Project Overview

The overarching goal of this project is to rapidly, accurately, and cost-effectively detect incipient pathogens within greenhouses and more generally in agricultural operations. We will pursue this goal by developing, validating and translating an innovative PoPC technology which integrates cutting-edge technologies from the fields of nanophotonics, chemical synthesis, spectroscopy, artificial intelligence and automation.

This integration is enabled via seven principal sub-projects wherein the synergy there between results in a validated and commercially viable PoPC technology for the benefit of greenhouse operations in Ontario and beyond. Details of the sub-projects are defined bellow:

1 – Optimization of NPS element for maximal SERS intensity at the sensing surface:

The patented NPS element offers high electromagnetic field intensity localized within its nanofeatures. Considering the Raman scattering cross-section of molecules within pathogens, optimal plasmonic nanostructures will be designed to yield maximum achievable SERS intensity across multiple sensing wavelengths whereby the scattered Raman signal is not saturated nor damages the sample molecules. COMSOL Multiphysics modeling will be used to optimize the plasmonic nanostructure geometry and dimensions including accounting for the refractive index of the biomolecular species surrounding the high field regions (hotspots).

2 – Surface functionalization of the NPS elements (using antibodies to capture virulent pathogenic particles):

An immuno-functionalization method will be used wherein a Raman reporter is cross-linked between the antibody and the surface of the NPS element. Molecular weight and structure of different pathogenic particles will shift the SERS spectra of the Raman reporter. A detailed study will be performed to calibrate the shifts to the type and quantity of the pathogens.

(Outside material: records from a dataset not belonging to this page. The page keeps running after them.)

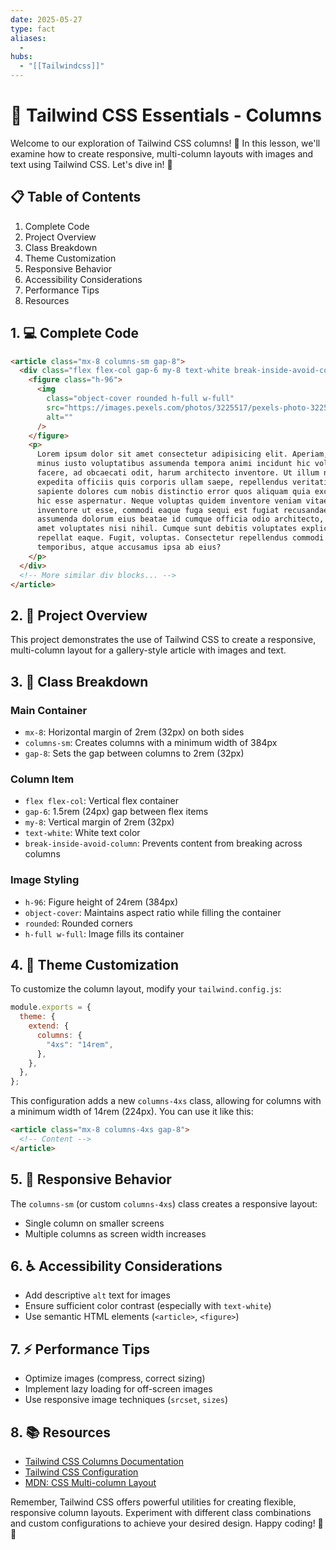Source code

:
 ```yaml
---
date: 2025-05-27
type: fact
aliases:
  -
hubs:
  - "[[Tailwindcss]]"
---
```


# 📰 Tailwind CSS Essentials - Columns

Welcome to our exploration of Tailwind CSS columns! 🚀 In this lesson, we'll examine how to create responsive, multi-column layouts with images and text using Tailwind CSS. Let's dive in! 🎨

## 📋 Table of Contents

1. Complete Code
2. Project Overview
3. Class Breakdown
4. Theme Customization
5. Responsive Behavior
6. Accessibility Considerations
7. Performance Tips
8. Resources

## 1. 💻 Complete Code

```html
<article class="mx-8 columns-sm gap-8">
  <div class="flex flex-col gap-6 my-8 text-white break-inside-avoid-column">
    <figure class="h-96">
      <img
        class="object-cover rounded h-full w-full"
        src="https://images.pexels.com/photos/3225517/pexels-photo-3225517.jpeg?auto=compress&cs=tinysrgb&w=1260&h=750&dpr=1"
        alt=""
      />
    </figure>
    <p>
      Lorem ipsum dolor sit amet consectetur adipisicing elit. Aperiam, nostrum
      minus iusto voluptatibus assumenda tempora animi incidunt hic voluptates
      facere, ad obcaecati odit, harum architecto inventore. Ut illum non
      expedita officiis quis corporis ullam saepe, repellendus veritatis
      sapiente dolores cum nobis distinctio error quos aliquam quia excepturi
      hic esse aspernatur. Neque voluptas quidem inventore veniam vitae. Ab
      inventore ut esse, commodi eaque fuga sequi est fugiat recusandae
      assumenda dolorum eius beatae id cumque officia odio architecto, nemo in
      amet voluptates nisi nihil. Cumque sunt debitis voluptates explicabo
      repellat eaque. Fugit, voluptas. Consectetur repellendus commodi
      temporibus, atque accusamus ipsa ab eius?
    </p>
  </div>
  <!-- More similar div blocks... -->
</article>
```

## 2. 🌟 Project Overview

This project demonstrates the use of Tailwind CSS to create a responsive, multi-column layout for a gallery-style article with images and text.

## 3. 🧩 Class Breakdown

### Main Container

- `mx-8`: Horizontal margin of 2rem (32px) on both sides
- `columns-sm`: Creates columns with a minimum width of 384px
- `gap-8`: Sets the gap between columns to 2rem (32px)

### Column Item

- `flex flex-col`: Vertical flex container
- `gap-6`: 1.5rem (24px) gap between flex items
- `my-8`: Vertical margin of 2rem (32px)
- `text-white`: White text color
- `break-inside-avoid-column`: Prevents content from breaking across columns

### Image Styling

- `h-96`: Figure height of 24rem (384px)
- `object-cover`: Maintains aspect ratio while filling the container
- `rounded`: Rounded corners
- `h-full w-full`: Image fills its container

## 4. 🎨 Theme Customization

To customize the column layout, modify your `tailwind.config.js`:

```javascript
module.exports = {
  theme: {
    extend: {
      columns: {
        "4xs": "14rem",
      },
    },
  },
};
```

This configuration adds a new `columns-4xs` class, allowing for columns with a minimum width of 14rem (224px). You can use it like this:

```html
<article class="mx-8 columns-4xs gap-8">
  <!-- Content -->
</article>
```

## 5. 📱 Responsive Behavior

The `columns-sm` (or custom `columns-4xs`) class creates a responsive layout:

- Single column on smaller screens
- Multiple columns as screen width increases

## 6. ♿ Accessibility Considerations

- Add descriptive `alt` text for images
- Ensure sufficient color contrast (especially with `text-white`)
- Use semantic HTML elements (`<article>`, `<figure>`)

## 7. ⚡ Performance Tips

- Optimize images (compress, correct sizing)
- Implement lazy loading for off-screen images
- Use responsive image techniques (`srcset`, `sizes`)

## 8. 📚 Resources

- [Tailwind CSS Columns Documentation](https://tailwindcss.com/docs/columns)
- [Tailwind CSS Configuration](https://tailwindcss.com/docs/configuration)
- [MDN: CSS Multi-column Layout](https://developer.mozilla.org/en-US/docs/Web/CSS/CSS_Columns)

Remember, Tailwind CSS offers powerful utilities for creating flexible, responsive column layouts. Experiment with different class combinations and custom configurations to achieve your desired design. Happy coding! 📰✨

3 – Designing a programmable robotic system for automatic and precise sample preparation:

Plant juice extraction from leaves includes parallel pipetting, transfer of liquid aliquots, and automatic centrifugation of the samples. The robotic system will transfer low volumes of the supernatants onto the exact coordinates of the NPS platform, reducing human error and increasing accuracy and efficiency.

4 – Design of a portable Raman spectrometer for a PoC detection system:

We will design a portable Raman spectrometer through the integration of various components amenable for point-of-care applications. The NPS element will be dropped (plugged) into the system – optimally situated on a piezoelectric stage to permit maximal laser light illumination and collection of scattered Raman photons.

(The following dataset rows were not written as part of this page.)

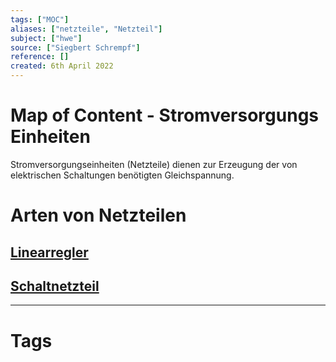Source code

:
 ```yaml
---
tags: ["MOC"]
aliases: ["netzteile", "Netzteil"]
subject: ["hwe"]
source: ["Siegbert Schrempf"]
reference: []
created: 6th April 2022
---
```


# Map of Content - Stromversorgungs Einheiten
Stromversorgungseinheiten (Netzteile) dienen zur Erzeugung der von elektrischen Schaltungen benötigten Gleichspannung.

# Arten von Netzteilen
## [Linearregler](Spannungsstabilisierung.md)
## [Schaltnetzteil](Schaltnetzteil.md)
---
# Tags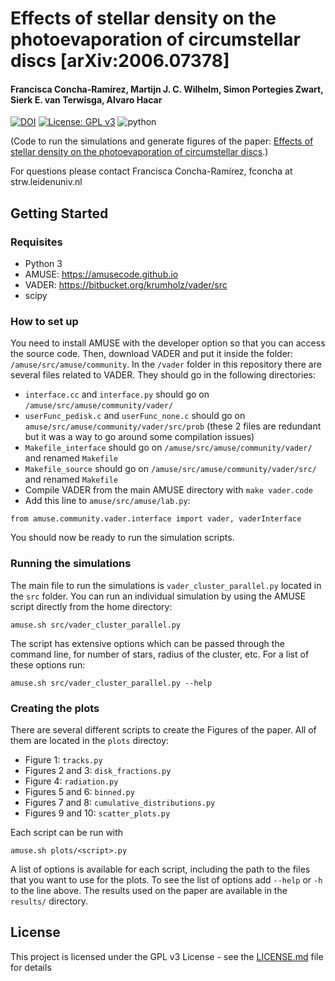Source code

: # Effects of stellar density on the photoevaporation of circumstellar discs [arXiv:2006.07378]
#### Francisca Concha-Ramírez, Martijn J. C. Wilhelm, Simon Portegies Zwart, Sierk E. van Terwisga, Alvaro Hacar
[![DOI](https://zenodo.org/badge/DOI/10.5281/zenodo.3897171.svg)](https://doi.org/10.5281/zenodo.3897171)
 [![License: GPL v3](https://img.shields.io/badge/License-GPL%20v3-blue.svg)](https://www.gnu.org/licenses/gpl-3.0) ![python](https://img.shields.io/badge/python-3.0-yellow.svg)

(Code to run the simulations and generate figures of the paper: [Effects of stellar density on the photoevaporation of circumstellar discs](https://arxiv.org/abs/2006.07378).)

For questions please contact Francisca Concha-Ramírez, fconcha at strw.leidenuniv.nl

## Getting Started

### Requisites
* Python 3
* AMUSE: https://amusecode.github.io
* VADER: https://bitbucket.org/krumholz/vader/src
* scipy

### How to set up

You need to install AMUSE with the developer option so that you can access the source code.
Then, download VADER and put it inside the folder: ```/amuse/src/amuse/community```. 
In the ```/vader``` folder in this repository there are several files related to VADER. They should go in the following directories:

* ```interface.cc``` and ```interface.py``` should go on ```/amuse/src/amuse/community/vader/```
* ```userFunc_pedisk.c``` and ```userFunc_none.c``` should go on ```amuse/src/amuse/community/vader/src/prob``` (these 2 files are redundant but it was a way to go around some compilation issues)
* ```Makefile_interface``` should go on ```/amuse/src/amuse/community/vader/``` and renamed ```Makefile```
* ```Makefile_source``` should go on ```/amuse/src/amuse/community/vader/src/``` and renamed ```Makefile```
* Compile VADER from the main AMUSE directory with ```make vader.code```
* Add this line to ```amuse/src/amuse/lab.py```: 
```
from amuse.community.vader.interface import vader, vaderInterface
```

You should now be ready to run the simulation scripts.

### Running the simulations

The main file to run the simulations is ```vader_cluster_parallel.py``` located in the ```src``` folder. You can run an individual simulation by using the AMUSE script directly from the home directory:

```
amuse.sh src/vader_cluster_parallel.py
```

The script has extensive options which can be passed through the command line, for number of stars, radius of the cluster, etc. For a list of these options run:

```
amuse.sh src/vader_cluster_parallel.py --help
```

### Creating the plots

There are several different scripts to create the Figures of the paper. All of them are located in the ```plots``` directoy:

* Figure 1: ```tracks.py```
* Figures 2 and 3: ```disk_fractions.py```
* Figure 4: ```radiation.py```
* Figures 5 and 6: ```binned.py```
* Figures 7 and 8: ```cumulative_distributions.py```
* Figures 9 and 10: ```scatter_plots.py```

Each script can be run with

```
amuse.sh plots/<script>.py
```

A list of options is available for each script, including the path to the files that you want to use for the plots. To see the list of options add ```--help``` or ```-h``` to the line above. The results used on the paper are available in the ```results/``` directory.


## License

This project is licensed under the GPL v3 License - see the [LICENSE.md](LICENSE.md) file for details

5 – Detection of relevant pathogens using label-free and surface functionalization methods:

Examples of relevant pathogens include ToBRFV or tomato mosaic viruses, CGMMV or PMMV. Plant juice will be processed, first manually in a pilot phase and then automatically using robotics, followed by SERS detection of virulent strains using two methods (label-free and surface functionalization).

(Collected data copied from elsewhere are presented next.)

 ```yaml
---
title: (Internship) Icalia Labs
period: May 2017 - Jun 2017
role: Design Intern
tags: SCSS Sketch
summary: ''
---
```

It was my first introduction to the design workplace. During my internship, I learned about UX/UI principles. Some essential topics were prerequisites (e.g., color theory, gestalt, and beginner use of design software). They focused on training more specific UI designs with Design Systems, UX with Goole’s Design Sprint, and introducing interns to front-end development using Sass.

6 – Accurate and real-time data analysis using AI-ML based data processing techniques:

The SERS signal from label-free sensing will be processed using advanced AI techniques to detect, quantify and thus determine types and levels of virulent strains. Similar data analysis will be carried out for the SERS signal from surface-functionalized sensing elements to detect the spectral shift of the Raman reporter with respect to the captured pathogen.

7 – Technology validation of the PoPC technology through alpha and beta testing:

The developed technology will undergo multiple phases of proof-of-concept testing and will be updated/modified to precisely meet requirements for on-site plant disease testing. This is an important step for technology validation and ultimate commercialization of the product – that is, to assure its successful deployment in relation to traditional technologies.